___ Supplied entries ___

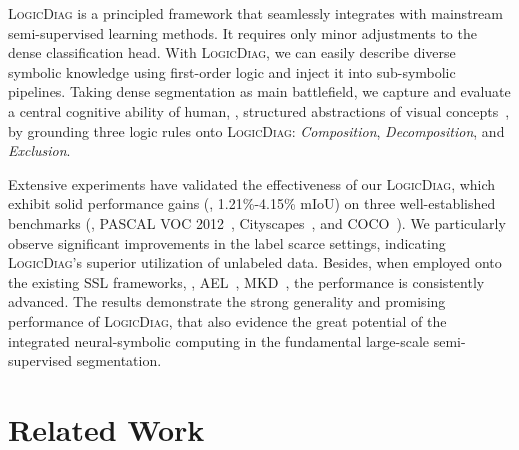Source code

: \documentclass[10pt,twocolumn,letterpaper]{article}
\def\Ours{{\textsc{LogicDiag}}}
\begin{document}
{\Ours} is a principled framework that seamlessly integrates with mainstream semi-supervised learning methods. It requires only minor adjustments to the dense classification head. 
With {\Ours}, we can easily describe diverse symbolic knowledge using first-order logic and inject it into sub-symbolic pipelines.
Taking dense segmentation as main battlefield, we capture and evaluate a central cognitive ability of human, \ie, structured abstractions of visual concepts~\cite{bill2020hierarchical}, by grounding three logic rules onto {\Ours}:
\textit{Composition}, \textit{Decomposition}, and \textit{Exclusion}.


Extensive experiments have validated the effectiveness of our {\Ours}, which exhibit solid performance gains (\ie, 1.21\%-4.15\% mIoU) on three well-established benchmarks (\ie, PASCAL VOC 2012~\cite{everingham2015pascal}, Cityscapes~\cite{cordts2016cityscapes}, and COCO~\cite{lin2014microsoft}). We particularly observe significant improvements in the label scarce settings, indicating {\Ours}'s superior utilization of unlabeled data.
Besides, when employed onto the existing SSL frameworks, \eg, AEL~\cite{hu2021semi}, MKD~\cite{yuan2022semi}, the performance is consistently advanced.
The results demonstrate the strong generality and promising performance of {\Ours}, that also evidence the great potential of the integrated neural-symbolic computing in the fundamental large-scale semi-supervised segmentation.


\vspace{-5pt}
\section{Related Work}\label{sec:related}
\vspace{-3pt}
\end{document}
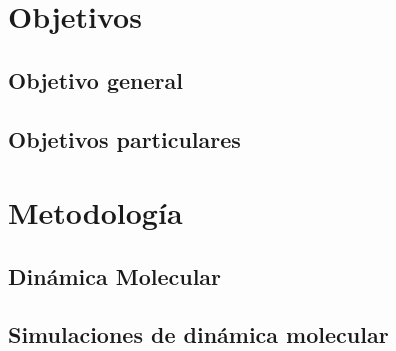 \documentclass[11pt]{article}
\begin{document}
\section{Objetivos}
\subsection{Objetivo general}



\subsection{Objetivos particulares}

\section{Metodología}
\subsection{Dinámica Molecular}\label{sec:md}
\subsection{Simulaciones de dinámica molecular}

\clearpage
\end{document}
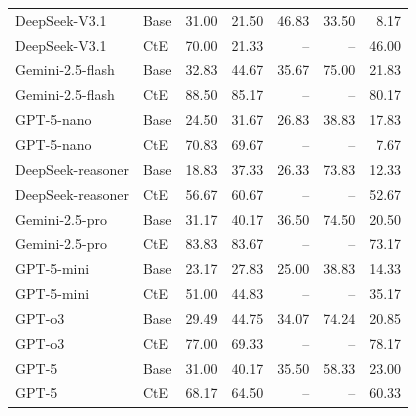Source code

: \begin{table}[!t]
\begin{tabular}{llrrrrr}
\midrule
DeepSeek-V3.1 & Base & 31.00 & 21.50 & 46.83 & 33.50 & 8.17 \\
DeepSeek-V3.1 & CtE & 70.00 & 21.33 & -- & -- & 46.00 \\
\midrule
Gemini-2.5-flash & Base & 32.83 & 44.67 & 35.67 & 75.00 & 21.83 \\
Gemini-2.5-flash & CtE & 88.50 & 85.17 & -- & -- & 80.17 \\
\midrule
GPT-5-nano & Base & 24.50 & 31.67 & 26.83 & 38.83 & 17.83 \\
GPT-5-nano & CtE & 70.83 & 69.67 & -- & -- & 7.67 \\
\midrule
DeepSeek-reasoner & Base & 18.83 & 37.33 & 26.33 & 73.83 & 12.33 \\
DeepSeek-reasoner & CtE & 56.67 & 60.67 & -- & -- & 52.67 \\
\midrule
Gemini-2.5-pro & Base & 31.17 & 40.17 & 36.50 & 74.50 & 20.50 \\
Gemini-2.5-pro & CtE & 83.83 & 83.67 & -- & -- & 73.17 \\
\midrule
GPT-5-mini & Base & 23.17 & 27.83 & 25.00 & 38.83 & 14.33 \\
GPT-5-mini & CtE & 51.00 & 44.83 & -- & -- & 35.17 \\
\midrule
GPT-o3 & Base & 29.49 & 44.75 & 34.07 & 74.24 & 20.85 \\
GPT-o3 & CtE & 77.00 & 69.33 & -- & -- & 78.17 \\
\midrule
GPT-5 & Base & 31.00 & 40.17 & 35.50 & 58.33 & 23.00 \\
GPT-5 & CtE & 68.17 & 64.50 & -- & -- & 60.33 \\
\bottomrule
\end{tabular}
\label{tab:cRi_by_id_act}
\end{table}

___

# [Description of the task]
Above, find the line with "Besides, when employed"; copy it and every line down to the line with "DeepSeek-V3.1 & Base", exactly and both included, but no pictures.

# [Response]
Besides, when employed onto the existing SSL frameworks, \eg, AEL~\cite{hu2021semi}, MKD~\cite{yuan2022semi}, the performance is consistently advanced.
The results demonstrate the strong generality and promising performance of {\Ours}, that also evidence the great potential of the integrated neural-symbolic computing in the fundamental large-scale semi-supervised segmentation.


\vspace{-5pt}
\section{Related Work}\label{sec:related}
\vspace{-3pt}
\end{document}
 \documentclass[11pt]{article}
\begin{document}
\section{Objetivos}
\subsection{Objetivo general}



\subsection{Objetivos particulares}

\section{Metodología}
\subsection{Dinámica Molecular}\label{sec:md}
\subsection{Simulaciones de dinámica molecular}

\clearpage
\end{document}
Source code

: \begin{table}[!t]
\begin{tabular}{llrrrrr}
\midrule
DeepSeek-V3.1 & Base & 31.00 & 21.50 & 46.83 & 33.50 & 8.17 \\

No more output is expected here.